疎開しなかったM君

 明主様が東京にお住いになり、民間療法の名でお救いをされていた当時のことです。

 明主様は、たしか昭和十五、六年ごろから主なお弟子には東京が灰燼となるのをひそかに警告しておられましたが、その後十六年、太平洋戦が始まり、緒戦の華々しい大勝利の報道に国民が熱狂していたころには、大都市在住の信徒一般にも疎開の用意をするよう、しきりにお奨めになっていました。

 そして、お言葉のままただちに疎開して、戦火からも飢えからも守られて、新たな栄えを与えられた信徒も数多くありましたし、疎開のお言葉はいただかずとも御守護あつく、火焔のさ中から逃れたり、なんら戦火の被害を蒙らない大奇蹟も、枚挙にいとまないほどありましたが、中にはお言葉を軽視して、あたら救わるべき生命までも失った異例の人もありました。

 われわれが最も意外だったのは、当時の、いわば幹部級の地位にあった深川区のM君の惨事であります。
同君には“深川辺は最も危険性が多いから”と、再三早期疎開をお奨めになっておられましたが、かれのあいまいな返事には、お言葉に従おうとする熱意が欠けているのが見受けられました。

 私がかれと最後に遇ったのは強羅の旅館でしたから、明主様が箱根ご移居後の十九年七、八月であったでしょう。もちろん在京信徒の大部分は疎開を完了し、空襲もようやく本格的になったころでした。私はその時疎開先のことを尋ねましたが、「探してはいるが、適当な家がない」と答えるかれの恬然たる態度を解しかねたのを記憶しています。

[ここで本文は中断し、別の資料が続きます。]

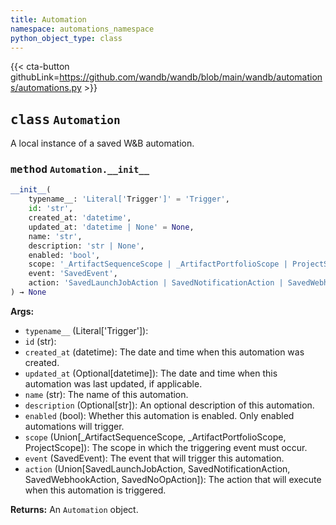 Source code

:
 ```yaml
---
title: Automation
namespace: automations_namespace
python_object_type: class
---
```


{{< cta-button githubLink=https://github.com/wandb/wandb/blob/main/wandb/automations/automations.py >}}



## <kbd>class</kbd> `Automation`
A local instance of a saved W&B automation.


### <kbd>method</kbd> `Automation.__init__`

```python
__init__(
    typename__: 'Literal['Trigger']' = 'Trigger',
    id: 'str',
    created_at: 'datetime',
    updated_at: 'datetime | None' = None,
    name: 'str',
    description: 'str | None',
    enabled: 'bool',
    scope: '_ArtifactSequenceScope | _ArtifactPortfolioScope | ProjectScope',
    event: 'SavedEvent',
    action: 'SavedLaunchJobAction | SavedNotificationAction | SavedWebhookAction | SavedNoOpAction'
) → None
```

**Args:**
 
 - `typename__` (Literal['Trigger']): 
 - `id` (str): 
 - `created_at` (datetime): The date and time when this automation was created.
 - `updated_at` (Optional[datetime]): The date and time when this automation was last updated, if applicable.
 - `name` (str): The name of this automation.
 - `description` (Optional[str]): An optional description of this automation.
 - `enabled` (bool): Whether this automation is enabled.  Only enabled automations will trigger.
 - `scope` (Union[_ArtifactSequenceScope, _ArtifactPortfolioScope, ProjectScope]): The scope in which the triggering event must occur.
 - `event` (SavedEvent): The event that will trigger this automation.
 - `action` (Union[SavedLaunchJobAction, SavedNotificationAction, SavedWebhookAction, SavedNoOpAction]): The action that will execute when this automation is triggered.

**Returns:**
 An `Automation` object.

まだそのころまでなら、探せば家はあるはずだから、やはり真剣な疎開の意志はなかったのです。

 その後、下町一帯の大空襲がありましたが、信徒の奇蹟を通常事としていたわれわれは、さしてかれの安否を思いませんでしたが、いっこう姿をみせなくなったのを訝っているうちに行方不明の情報があり、熱海へ移ってから、田舎でただひとり生き残った長女が訪ねて来て、M君親子五名の焼死を確認したことを号泣とともに語り、茫然としているので慰める言葉もなかったのです。

 そして、M君の悲劇は、われわれに貴重な教訓を提供しました。すなわち、明主様のお言葉は絶対のものであり、ご指示への向背は、かくも大きい運命の相違を結集するからであります。

 いうまでもなく、かれが、もし明主様のお救いの言葉を素直に遵守したならば、このような目をおおう悲惨事に遇わなかったにちがいありません。かれがお言葉に従わなかったことは、お救いへの反逆であり、一家心中的自殺行為であったので、だれも怨みようもないのです。